:: DATA FOR THE TASK

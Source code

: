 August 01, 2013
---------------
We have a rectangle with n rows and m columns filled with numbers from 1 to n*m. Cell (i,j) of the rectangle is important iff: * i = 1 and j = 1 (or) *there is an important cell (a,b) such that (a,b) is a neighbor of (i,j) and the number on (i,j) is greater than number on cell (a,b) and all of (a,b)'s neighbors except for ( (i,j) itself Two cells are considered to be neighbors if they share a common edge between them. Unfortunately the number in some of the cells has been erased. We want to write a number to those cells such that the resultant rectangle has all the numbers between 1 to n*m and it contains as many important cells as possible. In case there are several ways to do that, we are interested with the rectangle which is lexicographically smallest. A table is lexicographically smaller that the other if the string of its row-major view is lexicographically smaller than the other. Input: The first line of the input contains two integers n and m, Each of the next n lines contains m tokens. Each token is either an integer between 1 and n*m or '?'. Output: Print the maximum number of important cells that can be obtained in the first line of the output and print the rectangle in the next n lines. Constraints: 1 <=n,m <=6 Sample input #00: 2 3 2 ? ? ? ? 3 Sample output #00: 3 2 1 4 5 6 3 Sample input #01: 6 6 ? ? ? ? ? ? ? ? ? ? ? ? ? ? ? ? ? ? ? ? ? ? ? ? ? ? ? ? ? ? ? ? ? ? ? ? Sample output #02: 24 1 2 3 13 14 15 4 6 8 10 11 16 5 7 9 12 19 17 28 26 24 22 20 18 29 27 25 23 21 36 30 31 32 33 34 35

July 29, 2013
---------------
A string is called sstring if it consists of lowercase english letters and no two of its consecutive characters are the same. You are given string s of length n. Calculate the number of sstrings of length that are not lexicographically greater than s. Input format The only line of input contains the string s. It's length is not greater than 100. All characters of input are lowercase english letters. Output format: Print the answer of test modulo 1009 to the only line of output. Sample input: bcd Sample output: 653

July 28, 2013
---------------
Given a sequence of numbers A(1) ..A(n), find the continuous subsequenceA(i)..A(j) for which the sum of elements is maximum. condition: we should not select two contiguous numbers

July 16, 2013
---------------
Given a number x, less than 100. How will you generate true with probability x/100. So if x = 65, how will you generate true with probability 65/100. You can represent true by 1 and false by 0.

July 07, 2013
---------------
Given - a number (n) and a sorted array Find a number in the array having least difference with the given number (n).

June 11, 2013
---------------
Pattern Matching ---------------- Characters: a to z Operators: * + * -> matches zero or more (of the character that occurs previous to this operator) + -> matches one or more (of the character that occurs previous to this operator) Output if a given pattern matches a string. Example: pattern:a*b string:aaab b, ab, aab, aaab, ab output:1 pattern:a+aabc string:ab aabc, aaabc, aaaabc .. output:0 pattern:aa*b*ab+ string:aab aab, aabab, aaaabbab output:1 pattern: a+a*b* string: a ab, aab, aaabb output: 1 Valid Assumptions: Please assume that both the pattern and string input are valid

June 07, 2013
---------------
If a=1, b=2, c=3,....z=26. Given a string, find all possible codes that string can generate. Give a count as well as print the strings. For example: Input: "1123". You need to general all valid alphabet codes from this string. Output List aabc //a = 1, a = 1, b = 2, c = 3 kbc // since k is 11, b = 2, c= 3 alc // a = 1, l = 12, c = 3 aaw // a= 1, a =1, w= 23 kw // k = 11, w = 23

::::
:: DATA FOR THE TASK

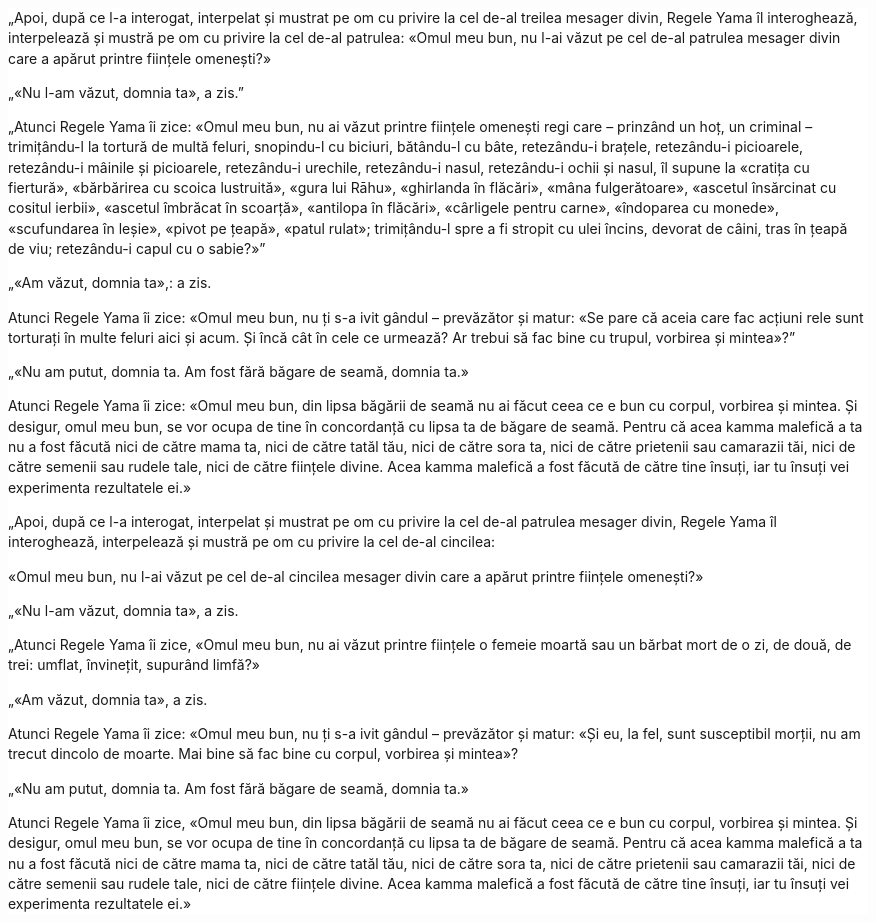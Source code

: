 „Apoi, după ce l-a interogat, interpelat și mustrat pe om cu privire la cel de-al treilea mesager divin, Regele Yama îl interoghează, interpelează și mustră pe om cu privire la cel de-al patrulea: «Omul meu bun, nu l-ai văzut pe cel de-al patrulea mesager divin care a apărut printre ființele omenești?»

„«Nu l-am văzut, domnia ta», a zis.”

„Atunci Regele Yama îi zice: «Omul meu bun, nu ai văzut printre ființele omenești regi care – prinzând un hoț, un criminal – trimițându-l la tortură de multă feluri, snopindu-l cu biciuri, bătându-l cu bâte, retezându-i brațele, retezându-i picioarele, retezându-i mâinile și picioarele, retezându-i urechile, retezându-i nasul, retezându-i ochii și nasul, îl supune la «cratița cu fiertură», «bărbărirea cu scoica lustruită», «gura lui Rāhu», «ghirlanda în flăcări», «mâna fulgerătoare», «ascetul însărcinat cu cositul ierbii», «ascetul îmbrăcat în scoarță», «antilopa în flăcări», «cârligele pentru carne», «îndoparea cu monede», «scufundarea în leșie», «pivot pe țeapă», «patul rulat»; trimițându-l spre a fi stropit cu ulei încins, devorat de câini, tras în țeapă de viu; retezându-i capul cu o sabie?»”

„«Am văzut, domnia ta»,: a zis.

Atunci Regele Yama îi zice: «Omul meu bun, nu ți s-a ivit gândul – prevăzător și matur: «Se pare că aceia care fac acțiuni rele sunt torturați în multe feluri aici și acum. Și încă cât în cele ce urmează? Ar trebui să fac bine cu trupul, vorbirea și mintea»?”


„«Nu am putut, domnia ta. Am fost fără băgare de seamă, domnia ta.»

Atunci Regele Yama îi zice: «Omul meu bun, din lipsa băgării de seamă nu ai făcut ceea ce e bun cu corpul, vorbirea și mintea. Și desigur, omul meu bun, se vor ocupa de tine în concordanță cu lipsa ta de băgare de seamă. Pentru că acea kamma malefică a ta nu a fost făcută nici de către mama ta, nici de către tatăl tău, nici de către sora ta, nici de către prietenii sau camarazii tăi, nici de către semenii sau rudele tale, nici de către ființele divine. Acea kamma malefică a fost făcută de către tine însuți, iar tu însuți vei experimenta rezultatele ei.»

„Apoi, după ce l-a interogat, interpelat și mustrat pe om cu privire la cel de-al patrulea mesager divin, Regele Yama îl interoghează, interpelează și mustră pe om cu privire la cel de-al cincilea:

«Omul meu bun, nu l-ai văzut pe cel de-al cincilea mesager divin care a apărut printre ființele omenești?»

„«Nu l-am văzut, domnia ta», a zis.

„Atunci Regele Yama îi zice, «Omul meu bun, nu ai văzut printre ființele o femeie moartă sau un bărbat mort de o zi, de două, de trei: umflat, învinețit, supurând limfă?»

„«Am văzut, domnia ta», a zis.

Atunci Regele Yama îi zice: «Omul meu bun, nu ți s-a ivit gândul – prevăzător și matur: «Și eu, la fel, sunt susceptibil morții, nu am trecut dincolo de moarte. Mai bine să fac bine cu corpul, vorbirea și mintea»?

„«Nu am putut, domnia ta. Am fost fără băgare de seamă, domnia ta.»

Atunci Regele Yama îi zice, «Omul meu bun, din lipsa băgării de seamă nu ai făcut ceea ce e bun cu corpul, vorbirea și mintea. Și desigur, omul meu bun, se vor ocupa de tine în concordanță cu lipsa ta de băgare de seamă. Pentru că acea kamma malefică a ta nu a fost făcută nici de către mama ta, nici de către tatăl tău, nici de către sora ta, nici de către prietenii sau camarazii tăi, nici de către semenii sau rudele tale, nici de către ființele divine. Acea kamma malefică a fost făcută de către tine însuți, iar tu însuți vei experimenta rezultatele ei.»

::::

Please determine the number of lines in the records above that include the string "acea", and answer with that number only.

2